Dis, "Vin Secret"と比べて、古樹の多い最良区画のぶどうをより多く使用し、プレス時の一番絞り果汁の比率を高めた。ピノ・ムニエ72%、ピノ・ノワール14%、シャルドネ14%、平均樹齢30〜60年のピノ・ムニエを使用。ラベルにはミレジム表記はないが、実際は1999年産ほぼ100%。ドザージュは6.95g/lとかなり少なめ。5年間以上瓶熟成。名前は「大地と空の間に」の意。

l'Ame de la Terre 1998

ラム・ド・ラ・テール 1998

「大地の魂」の意味。
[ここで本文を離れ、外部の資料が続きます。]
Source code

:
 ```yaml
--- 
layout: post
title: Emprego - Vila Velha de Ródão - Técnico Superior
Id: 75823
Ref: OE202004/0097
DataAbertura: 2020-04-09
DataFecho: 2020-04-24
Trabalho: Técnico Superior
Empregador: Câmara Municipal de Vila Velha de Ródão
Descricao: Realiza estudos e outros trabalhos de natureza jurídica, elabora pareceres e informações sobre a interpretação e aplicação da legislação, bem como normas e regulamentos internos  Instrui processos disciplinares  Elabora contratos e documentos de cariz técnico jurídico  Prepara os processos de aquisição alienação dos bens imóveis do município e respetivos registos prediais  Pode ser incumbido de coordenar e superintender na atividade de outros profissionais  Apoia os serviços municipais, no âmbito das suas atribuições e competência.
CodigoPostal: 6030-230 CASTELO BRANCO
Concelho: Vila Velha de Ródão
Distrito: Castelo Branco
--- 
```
2008年3月日本発売開始予定のニューラインアップで、限定生産4500本。たまたま98はシャルドネ41%、ピノ・ノワール35%、ピノ・ムニエ24%のブレンド。ミレジメの特徴を前面に出すことに主眼を置く。「その年の個性を出していきたいので、ピノ・ムニエ100%の年がある可能性もありますよ」(フランソワーズ氏)。ドメーヌ・ルフレーヴの3〜5回使用樽で発酵。98年はベデルが本格的にビオに移行した年。その想いを味わう絶好のプレスティージュ。

Comme Autrefois 1997

コム・オートルフォワ 1997

ビン熟成時に王冠ではなく、コルクを使用。古樽発酵とコルク熟成が昔のシャンパーニュでよく行われていたことが「昔のように」というキュヴェ名の由来。ピノ・ムニエ78%、シャルドネ13%、ピノ・ノワール9%。アルコール発酵もマロラティック発酵も100%古樽発酵・熟成。2000本のみのリリースというベデル最上級キュヴェ。2008年春より1998ミレジメを発売開始予定。